Medicaid is another entitlement program that is generally referred as a social welfare program that provides healthcare insurance services for low income individuals, children and families, elderly, and people with disabilities. “This entitlement program is means-tested which means that eligibility for benefits requires the beneficiary to be at or near the Federal poverty level.” (Concord Coalition, 2013)  This program covers over 55 million citizens and costs over $350 billion. (Gov, n.d) There services include providing insurance for children to cover all healthcare expenses, pre-natal care, physician services, family planning services, ambulance services, lab and x-rays, clinic services, and other healthcare services. These services provide a great strength in ensuring that children and their families, along with other groups have access to premium healthcare services for their medical needs.  Issues with Medicaid are similar to Medicare, fraud and the increase in costs are essential in deciding the longevity of the program. “Medicaid is a particular burden on states, consuming on average 22 percent of state budgets… states will be forced to spend another $60 billion on Medicaid through 2021, while another tally estimates the costs to state could reach at least $118 billion through 2023.” (Senate, 2012)

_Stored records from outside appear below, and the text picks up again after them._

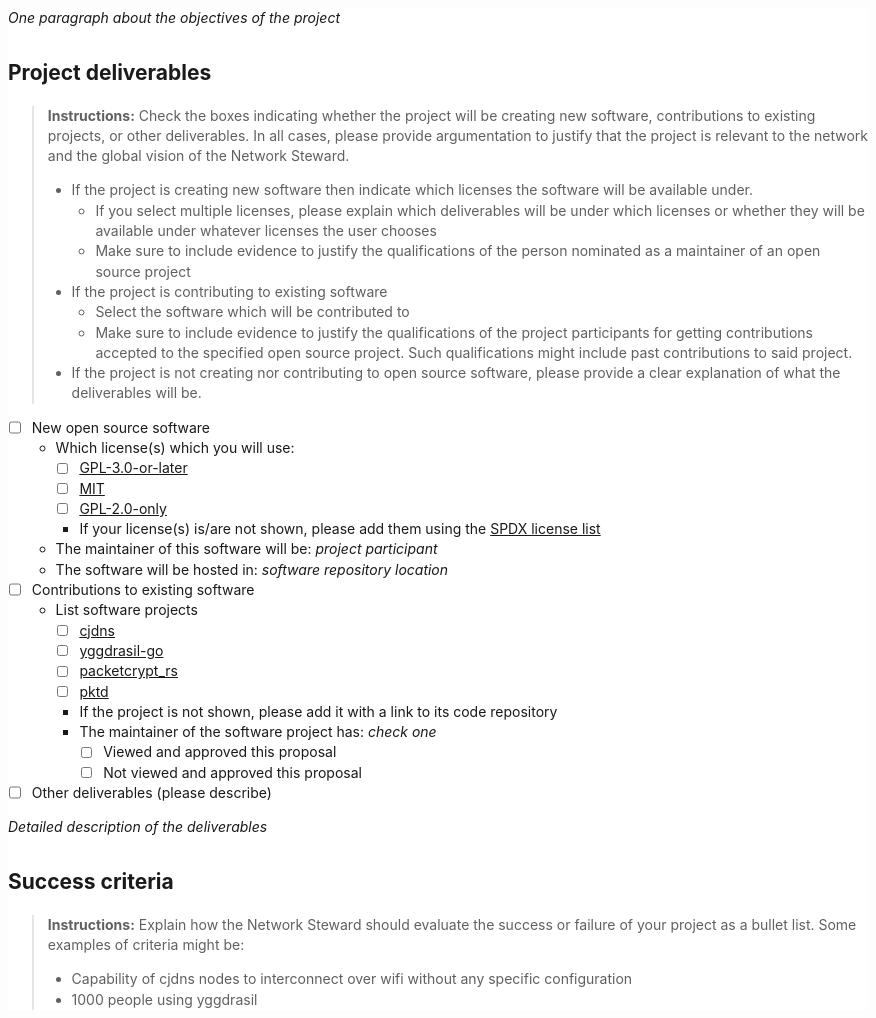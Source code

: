 *One paragraph about the objectives of the project*

## Project deliverables

> **Instructions:** Check the boxes indicating whether the project will be creating new software, contributions to existing projects, or other deliverables. In all cases, please provide argumentation to justify that the project is relevant to the network and the global vision of the Network Steward.
> * If the project is creating new software then indicate which licenses the software will be available under.
>   * If you select multiple licenses, please explain which deliverables will be under which licenses or whether they will be available under whatever licenses the user chooses
>   * Make sure to include evidence to justify the qualifications of the person nominated as a maintainer of an open source project
> * If the project is contributing to existing software
>   * Select the software which will be contributed to
>   * Make sure to include evidence to justify the qualifications of the project participants for getting contributions accepted to the specified open source project. Such qualifications might include past contributions to said project.
> * If the project is not creating nor contributing to open source software, please provide a clear explanation of what the deliverables will be.

* [ ] New open source software
    * Which license(s) which you will use:
      * [ ] [GPL-3.0-or-later](https://spdx.org/licenses/GPL-3.0-or-later.html)
      * [ ] [MIT](https://spdx.org/licenses/MIT.html)
      * [ ] [GPL-2.0-only](https://spdx.org/licenses/GPL-2.0-only.html)
      * If your license(s) is/are not shown, please add them using the [SPDX license list](https://spdx.org/licenses/)
    * The maintainer of this software will be: *project participant*
    * The software will be hosted in: *software repository location*
* [ ] Contributions to existing software
  * List software projects
    * [ ] [cjdns](https://github.com/cjdelisle/cjdns)
    * [ ] [yggdrasil-go](https://github.com/yggdrasil-network/yggdrasil-go)
    * [ ] [packetcrypt_rs](https://github.com/cjdelisle/packetcrypt_rs)
    * [ ] [pktd](https://github.com/pkt-cash/pktd)
    * If the project is not shown, please add it with a link to its code repository
    * The maintainer of the software project has: *check one*
      * [ ] Viewed and approved this proposal
      * [ ] Not viewed and approved this proposal
* [ ] Other deliverables (please describe)

*Detailed description of the deliverables*

## Success criteria

> **Instructions:** Explain how the Network Steward should evaluate the success or failure of your project as a bullet list. Some examples of criteria might be:
> * Capability of cjdns nodes to interconnect over wifi without any specific configuration
> * 1000 people using yggdrasil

Both government programs are managed by the Centers for Medicare and Medicaid Services, which is a division held by the U.S Department of Health and Human Services. Medicare is funded by Federal payroll taxes paid by most employees and employers, beneficiary premiums, and general tax revenues paid on Social Security benefits.  The funds are authorized by Congress which are set aside in trust funds to be used as reimbursements for hospitals, private clinics and insurance companies, and doctors. Medicaid is a joint initiative of the State and Federal governments that are delegated at the state-level. Medicaid is funded by both levels of governments from general tax revenues, where the Federal government matches Medicaid spending dollar for dollar of State spending. Medicaid operates by sending direct payments to the healthcare providers, based on state fee-for-service agreement and pre-arrange payments through HMO’s. States are able to be reimburse from the Federal government of their share of the expenditures, which are dependent on the FMAP or Federal Medical Assistance Percentage and average per capita income level. (Gov, n.d)

Healthcare costs are continuing to rise, and millions are still without healthcare coverage due to lack of affordability and access. Quality care is essential in healthcare organizations, providing the same care to all patients is a significant duty that healthcare officials must make. Quality care is dependent on the share practices and mission of the organization. The way that patients are treated, and the recommend care is a testament of quality care. It is measured in the feedback from patients, the outcome of patients, and the way the staff is treated and treat others. In providing quality care, the organization must remember to put the patients’ needs first in getting to them quickly, accessing the problem, recommending the correct procedures, and ensuring they get the best outcome. Within healthcare organizations quality care needs to consistently monitored, accessed, reevaluated, and drilled into staff on a continual basis in order to ensure that patients receive the best quality care from the organization.